[Dataset entries]
* * *
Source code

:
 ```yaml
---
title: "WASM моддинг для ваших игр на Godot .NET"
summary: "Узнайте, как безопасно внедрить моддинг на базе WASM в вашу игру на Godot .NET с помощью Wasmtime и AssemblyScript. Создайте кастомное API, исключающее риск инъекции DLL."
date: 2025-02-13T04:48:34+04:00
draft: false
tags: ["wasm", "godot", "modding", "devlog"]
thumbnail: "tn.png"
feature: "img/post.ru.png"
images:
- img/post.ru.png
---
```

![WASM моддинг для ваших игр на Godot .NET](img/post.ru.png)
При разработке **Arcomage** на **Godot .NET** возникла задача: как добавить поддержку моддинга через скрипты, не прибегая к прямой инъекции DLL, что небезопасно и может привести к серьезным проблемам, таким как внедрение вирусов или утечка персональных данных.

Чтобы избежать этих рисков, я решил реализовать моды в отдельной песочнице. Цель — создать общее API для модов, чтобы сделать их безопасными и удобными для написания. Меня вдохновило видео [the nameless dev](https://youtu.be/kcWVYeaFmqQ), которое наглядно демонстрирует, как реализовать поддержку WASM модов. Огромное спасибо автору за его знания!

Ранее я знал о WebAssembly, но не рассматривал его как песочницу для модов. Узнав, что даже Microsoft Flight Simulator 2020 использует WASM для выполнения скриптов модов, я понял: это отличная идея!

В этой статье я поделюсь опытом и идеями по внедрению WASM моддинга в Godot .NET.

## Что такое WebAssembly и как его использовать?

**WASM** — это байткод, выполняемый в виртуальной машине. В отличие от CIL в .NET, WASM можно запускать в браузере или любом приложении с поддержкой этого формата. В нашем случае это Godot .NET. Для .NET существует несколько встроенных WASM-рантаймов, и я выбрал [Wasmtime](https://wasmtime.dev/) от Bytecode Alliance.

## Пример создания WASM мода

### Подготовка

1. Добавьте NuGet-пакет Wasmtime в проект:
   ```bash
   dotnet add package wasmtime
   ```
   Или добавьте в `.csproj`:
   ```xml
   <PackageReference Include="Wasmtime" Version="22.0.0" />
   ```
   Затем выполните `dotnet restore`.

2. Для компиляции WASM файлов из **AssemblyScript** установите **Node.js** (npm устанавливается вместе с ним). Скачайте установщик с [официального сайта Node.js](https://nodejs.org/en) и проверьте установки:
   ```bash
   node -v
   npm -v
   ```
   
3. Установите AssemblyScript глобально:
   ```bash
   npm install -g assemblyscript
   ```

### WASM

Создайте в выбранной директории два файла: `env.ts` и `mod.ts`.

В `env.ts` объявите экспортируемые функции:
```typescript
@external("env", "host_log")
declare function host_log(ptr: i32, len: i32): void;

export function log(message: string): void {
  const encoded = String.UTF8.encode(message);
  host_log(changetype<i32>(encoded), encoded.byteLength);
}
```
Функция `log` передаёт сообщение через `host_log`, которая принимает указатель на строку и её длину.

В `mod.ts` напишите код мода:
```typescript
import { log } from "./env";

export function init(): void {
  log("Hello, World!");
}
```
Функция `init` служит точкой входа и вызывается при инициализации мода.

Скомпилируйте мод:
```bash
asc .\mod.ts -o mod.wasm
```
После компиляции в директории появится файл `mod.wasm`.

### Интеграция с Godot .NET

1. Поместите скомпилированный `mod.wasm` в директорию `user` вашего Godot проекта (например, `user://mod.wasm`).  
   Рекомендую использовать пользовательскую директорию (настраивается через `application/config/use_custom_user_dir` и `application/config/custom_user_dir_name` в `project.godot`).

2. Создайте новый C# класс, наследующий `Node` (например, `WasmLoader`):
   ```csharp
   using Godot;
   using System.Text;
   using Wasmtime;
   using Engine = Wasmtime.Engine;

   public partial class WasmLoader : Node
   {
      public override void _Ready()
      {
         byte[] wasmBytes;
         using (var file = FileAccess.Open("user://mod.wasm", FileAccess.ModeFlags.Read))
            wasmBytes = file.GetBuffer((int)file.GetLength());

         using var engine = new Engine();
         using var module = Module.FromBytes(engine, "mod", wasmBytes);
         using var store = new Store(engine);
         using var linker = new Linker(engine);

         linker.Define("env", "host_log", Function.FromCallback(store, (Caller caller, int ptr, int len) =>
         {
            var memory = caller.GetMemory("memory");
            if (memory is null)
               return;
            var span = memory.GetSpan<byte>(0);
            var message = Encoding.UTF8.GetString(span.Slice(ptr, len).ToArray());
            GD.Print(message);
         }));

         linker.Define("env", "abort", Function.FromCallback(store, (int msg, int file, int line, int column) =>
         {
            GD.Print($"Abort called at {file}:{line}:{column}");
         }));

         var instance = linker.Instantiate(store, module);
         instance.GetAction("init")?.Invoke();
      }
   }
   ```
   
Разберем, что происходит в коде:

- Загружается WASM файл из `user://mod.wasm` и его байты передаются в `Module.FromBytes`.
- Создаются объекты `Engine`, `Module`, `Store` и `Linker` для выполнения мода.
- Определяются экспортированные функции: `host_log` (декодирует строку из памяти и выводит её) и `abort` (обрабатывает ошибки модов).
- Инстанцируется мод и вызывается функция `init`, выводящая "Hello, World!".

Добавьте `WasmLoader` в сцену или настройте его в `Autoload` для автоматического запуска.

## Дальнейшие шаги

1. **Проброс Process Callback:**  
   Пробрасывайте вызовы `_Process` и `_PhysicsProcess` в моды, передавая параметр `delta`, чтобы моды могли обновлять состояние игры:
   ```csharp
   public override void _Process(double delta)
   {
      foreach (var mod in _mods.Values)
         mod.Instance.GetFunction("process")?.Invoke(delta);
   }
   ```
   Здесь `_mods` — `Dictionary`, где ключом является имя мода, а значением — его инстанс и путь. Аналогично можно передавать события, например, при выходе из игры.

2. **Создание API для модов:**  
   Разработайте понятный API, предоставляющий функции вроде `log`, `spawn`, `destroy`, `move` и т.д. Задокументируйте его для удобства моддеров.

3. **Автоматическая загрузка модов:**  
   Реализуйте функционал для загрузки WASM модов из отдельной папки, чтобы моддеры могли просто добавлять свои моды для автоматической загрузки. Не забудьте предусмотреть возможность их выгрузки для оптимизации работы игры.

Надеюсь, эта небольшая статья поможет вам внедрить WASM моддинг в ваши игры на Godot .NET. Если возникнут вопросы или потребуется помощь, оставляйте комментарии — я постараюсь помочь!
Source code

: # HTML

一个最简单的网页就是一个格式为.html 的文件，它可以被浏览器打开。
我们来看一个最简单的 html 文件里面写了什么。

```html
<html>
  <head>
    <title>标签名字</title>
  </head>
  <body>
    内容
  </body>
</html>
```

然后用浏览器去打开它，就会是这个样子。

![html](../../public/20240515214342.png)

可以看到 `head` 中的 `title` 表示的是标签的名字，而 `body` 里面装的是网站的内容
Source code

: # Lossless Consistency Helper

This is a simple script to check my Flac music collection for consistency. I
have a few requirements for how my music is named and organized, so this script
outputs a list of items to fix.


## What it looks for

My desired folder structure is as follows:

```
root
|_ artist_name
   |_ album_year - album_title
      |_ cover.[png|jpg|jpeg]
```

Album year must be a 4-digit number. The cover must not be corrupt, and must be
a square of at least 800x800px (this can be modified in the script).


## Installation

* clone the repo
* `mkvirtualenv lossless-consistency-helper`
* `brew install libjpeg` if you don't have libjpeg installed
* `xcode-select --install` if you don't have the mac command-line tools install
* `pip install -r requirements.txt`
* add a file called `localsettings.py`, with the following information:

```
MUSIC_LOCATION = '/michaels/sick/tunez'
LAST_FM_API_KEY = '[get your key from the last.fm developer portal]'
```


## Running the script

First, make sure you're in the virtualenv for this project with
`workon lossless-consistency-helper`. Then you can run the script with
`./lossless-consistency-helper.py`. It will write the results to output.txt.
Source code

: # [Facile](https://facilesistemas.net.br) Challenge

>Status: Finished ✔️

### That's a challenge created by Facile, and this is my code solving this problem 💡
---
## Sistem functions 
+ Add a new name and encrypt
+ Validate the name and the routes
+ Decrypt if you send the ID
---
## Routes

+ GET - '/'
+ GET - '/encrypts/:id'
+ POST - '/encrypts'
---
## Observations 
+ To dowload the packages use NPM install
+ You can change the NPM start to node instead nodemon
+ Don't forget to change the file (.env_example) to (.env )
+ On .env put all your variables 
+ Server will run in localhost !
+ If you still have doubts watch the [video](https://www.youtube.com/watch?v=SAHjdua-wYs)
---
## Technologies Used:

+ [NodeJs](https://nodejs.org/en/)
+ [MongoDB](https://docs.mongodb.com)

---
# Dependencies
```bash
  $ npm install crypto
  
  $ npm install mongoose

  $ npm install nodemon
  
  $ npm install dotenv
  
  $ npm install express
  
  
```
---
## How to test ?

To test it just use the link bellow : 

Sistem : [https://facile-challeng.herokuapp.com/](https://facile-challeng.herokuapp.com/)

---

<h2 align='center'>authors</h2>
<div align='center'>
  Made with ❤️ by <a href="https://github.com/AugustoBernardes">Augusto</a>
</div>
* * *
About this exercise: Please filter the entries for the word "test" and copy the lines that have it.

Result of the exercise:
## How to test ?
To test it just use the link bellow : 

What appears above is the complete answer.